====== The records ======

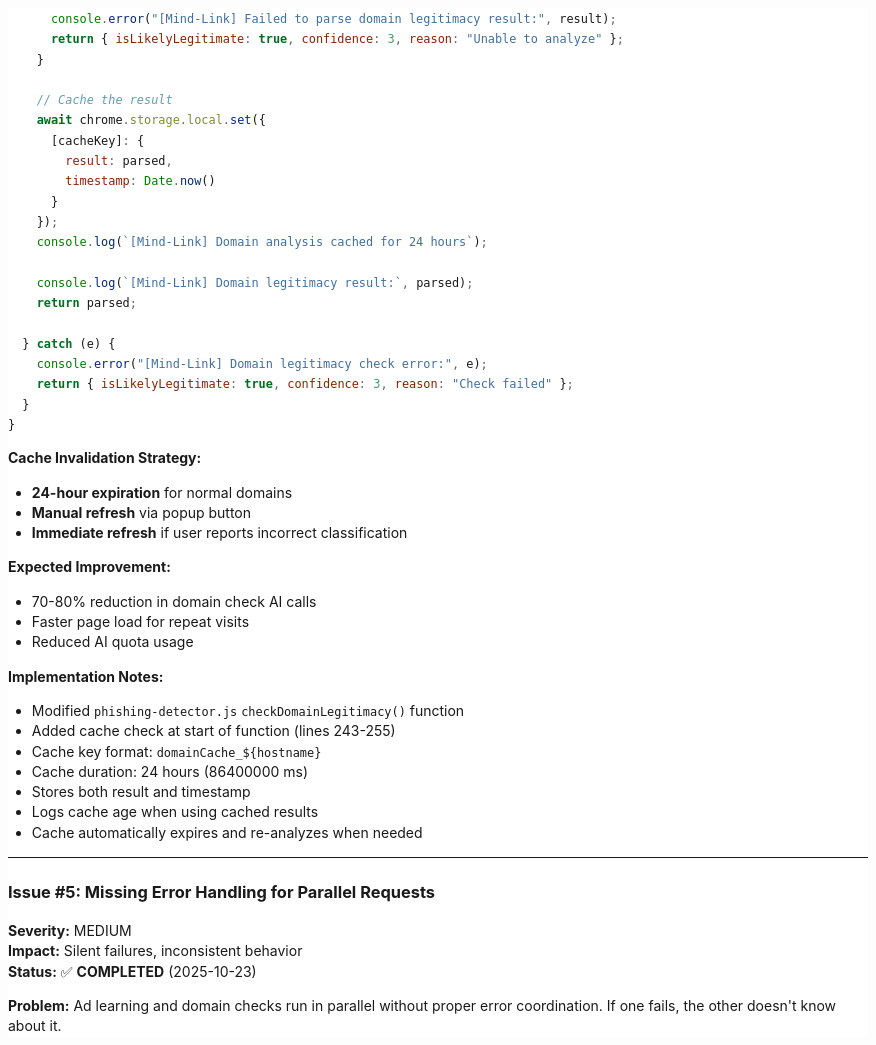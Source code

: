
 ```javascript
      console.error("[Mind-Link] Failed to parse domain legitimacy result:", result);
      return { isLikelyLegitimate: true, confidence: 3, reason: "Unable to analyze" };
    }

    // Cache the result
    await chrome.storage.local.set({
      [cacheKey]: {
        result: parsed,
        timestamp: Date.now()
      }
    });
    console.log(`[Mind-Link] Domain analysis cached for 24 hours`);

    console.log(`[Mind-Link] Domain legitimacy result:`, parsed);
    return parsed;
    
  } catch (e) {
    console.error("[Mind-Link] Domain legitimacy check error:", e);
    return { isLikelyLegitimate: true, confidence: 3, reason: "Check failed" };
  }
}
```

**Cache Invalidation Strategy:**
- **24-hour expiration** for normal domains
- **Manual refresh** via popup button
- **Immediate refresh** if user reports incorrect classification

**Expected Improvement:**
- 70-80% reduction in domain check AI calls
- Faster page load for repeat visits
- Reduced AI quota usage

**Implementation Notes:**
- Modified `phishing-detector.js` `checkDomainLegitimacy()` function
- Added cache check at start of function (lines 243-255)
- Cache key format: `domainCache_${hostname}`
- Cache duration: 24 hours (86400000 ms)
- Stores both result and timestamp
- Logs cache age when using cached results
- Cache automatically expires and re-analyzes when needed

---

### **Issue #5: Missing Error Handling for Parallel Requests**

**Severity:** MEDIUM  
**Impact:** Silent failures, inconsistent behavior  
**Status:** ✅ **COMPLETED** (2025-10-23)

**Problem:**
Ad learning and domain checks run in parallel without proper error coordination. If one fails, the other doesn't know about it.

======

**What the task asks**: From the records above, pick out and copy each line holding the word "when".

**Finished exercise**:
- Logs cache age when using cached results
- Cache automatically expires and re-analyzes when needed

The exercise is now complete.